▶ [WHAT IS BEING ASKED]: With the images removed, write out each record exactly as given.

##### MATERIAL SUPPLIED

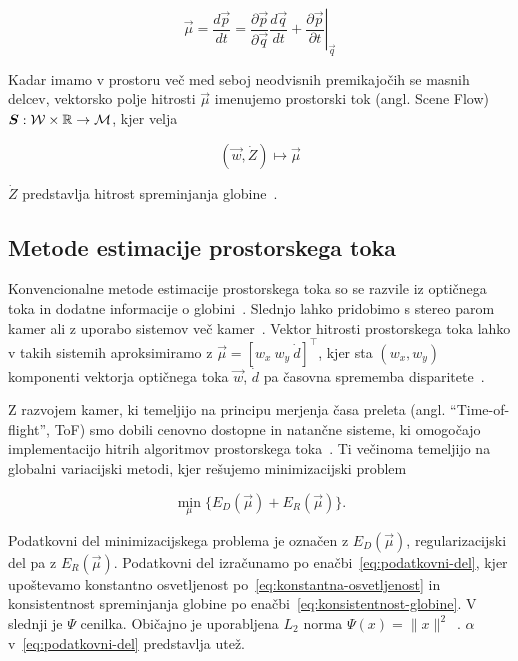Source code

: \begin{equation}\label{eq:scene-flow}
	\vec{\mu} = \frac{d\vec{p}}{dt} = \frac{\partial \vec{p}}{\partial \vec{q}} \frac{d\vec{q}}{dt} + \left.\frac{\partial \vec{p}}{\partial t}\right|_{\vec{q}}
\end{equation}

Kadar imamo v prostoru več med seboj neodvisnih premikajočih se masnih delcev, vektorsko polje hitrosti $\vec{\mu}$ imenujemo prostorski tok (angl. Scene Flow) ${\boldsymbol{S}}: \mathcal{W} \times \mathbb{R} \to \mathcal{M}$, kjer velja

\begin{equation}
(\vec{w}, \dot{Z}) \mapsto \vec{\mu}
\label{eq:of-sf}
\end{equation}



$\dot{Z}$ predstavlja hitrost spreminjanja globine~\cite{yan2016scene}.

\subsection{Metode estimacije prostorskega toka}
Konvencionalne metode estimacije prostorskega toka so se razvile iz optičnega toka in dodatne informacije o globini~\cite{yan2016scene}. Slednjo lahko pridobimo s stereo parom kamer ali z uporabo sistemov več kamer~\cite{jaimez2015primal}. Vektor hitrosti prostorskega toka lahko v takih sistemih aproksimiramo z $\vec{\mu} = \left[w_x~w_y~\dot{d}\right]^\top$, kjer sta $(w_x, w_y)$ komponenti vektorja optičnega toka $\vec{w}$, $\dot{d}$ pa časovna sprememba disparitete~\cite{yan2016scene}.

Z razvojem kamer, ki temeljijo na principu merjenja časa preleta (angl. ``Time-of-flight'', ToF) smo dobili cenovno dostopne in natančne sisteme, ki omogočajo implementacijo hitrih algoritmov prostorskega toka~\cite{yan2016scene,jaimez2015primal}. Ti večinoma temeljijo na globalni variacijski metodi, kjer rešujemo minimizacijski problem 

\begin{equation}\label{eq:minimizacijski-problem}
	\min_{\mu}\{E_D(\vec{\mu}) + E_R(\vec{\mu})\}.
\end{equation}

Podatkovni del minimizacijskega problema je označen z $E_D(\vec{\mu})$, regularizacijski del pa z  $E_R(\vec{\mu})$. Podatkovni del izračunamo po enačbi~\eqref{eq:podatkovni-del}, kjer upoštevamo konstantno osvetljenost po~\eqref{eq:konstantna-osvetljenost} in konsistentnost spreminjanja globine po enačbi~\eqref{eq:konsistentnost-globine}. V slednji je  $\Psi$ cenilka. Običajno je uporabljena $L_2$ norma $\Psi(x) = \| x \|^2$~\cite{yan2016scene}. $\alpha$ v~\eqref{eq:podatkovni-del} predstavlja utež.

##########

▶ [EXPECTED ANSWER]:
Source code

: \begin{equation}\label{eq:scene-flow}
	\vec{\mu} = \frac{d\vec{p}}{dt} = \frac{\partial \vec{p}}{\partial \vec{q}} \frac{d\vec{q}}{dt} + \left.\frac{\partial \vec{p}}{\partial t}\right|_{\vec{q}}
\end{equation}

Kadar imamo v prostoru več med seboj neodvisnih premikajočih se masnih delcev, vektorsko polje hitrosti $\vec{\mu}$ imenujemo prostorski tok (angl. Scene Flow) ${\boldsymbol{S}}: \mathcal{W} \times \mathbb{R} \to \mathcal{M}$, kjer velja

\begin{equation}
(\vec{w}, \dot{Z}) \mapsto \vec{\mu}
\label{eq:of-sf}
\end{equation}



$\dot{Z}$ predstavlja hitrost spreminjanja globine~\cite{yan2016scene}.

\subsection{Metode estimacije prostorskega toka}
Konvencionalne metode estimacije prostorskega toka so se razvile iz optičnega toka in dodatne informacije o globini~\cite{yan2016scene}. Slednjo lahko pridobimo s stereo parom kamer ali z uporabo sistemov več kamer~\cite{jaimez2015primal}. Vektor hitrosti prostorskega toka lahko v takih sistemih aproksimiramo z $\vec{\mu} = \left[w_x~w_y~\dot{d}\right]^\top$, kjer sta $(w_x, w_y)$ komponenti vektorja optičnega toka $\vec{w}$, $\dot{d}$ pa časovna sprememba disparitete~\cite{yan2016scene}.

Z razvojem kamer, ki temeljijo na principu merjenja časa preleta (angl. ``Time-of-flight'', ToF) smo dobili cenovno dostopne in natančne sisteme, ki omogočajo implementacijo hitrih algoritmov prostorskega toka~\cite{yan2016scene,jaimez2015primal}. Ti večinoma temeljijo na globalni variacijski metodi, kjer rešujemo minimizacijski problem 

\begin{equation}\label{eq:minimizacijski-problem}
	\min_{\mu}\{E_D(\vec{\mu}) + E_R(\vec{\mu})\}.
\end{equation}

Podatkovni del minimizacijskega problema je označen z $E_D(\vec{\mu})$, regularizacijski del pa z  $E_R(\vec{\mu})$. Podatkovni del izračunamo po enačbi~\eqref{eq:podatkovni-del}, kjer upoštevamo konstantno osvetljenost po~\eqref{eq:konstantna-osvetljenost} in konsistentnost spreminjanja globine po enačbi~\eqref{eq:konsistentnost-globine}. V slednji je  $\Psi$ cenilka. Običajno je uporabljena $L_2$ norma $\Psi(x) = \| x \|^2$~\cite{yan2016scene}. $\alpha$ v~\eqref{eq:podatkovni-del} predstavlja utež.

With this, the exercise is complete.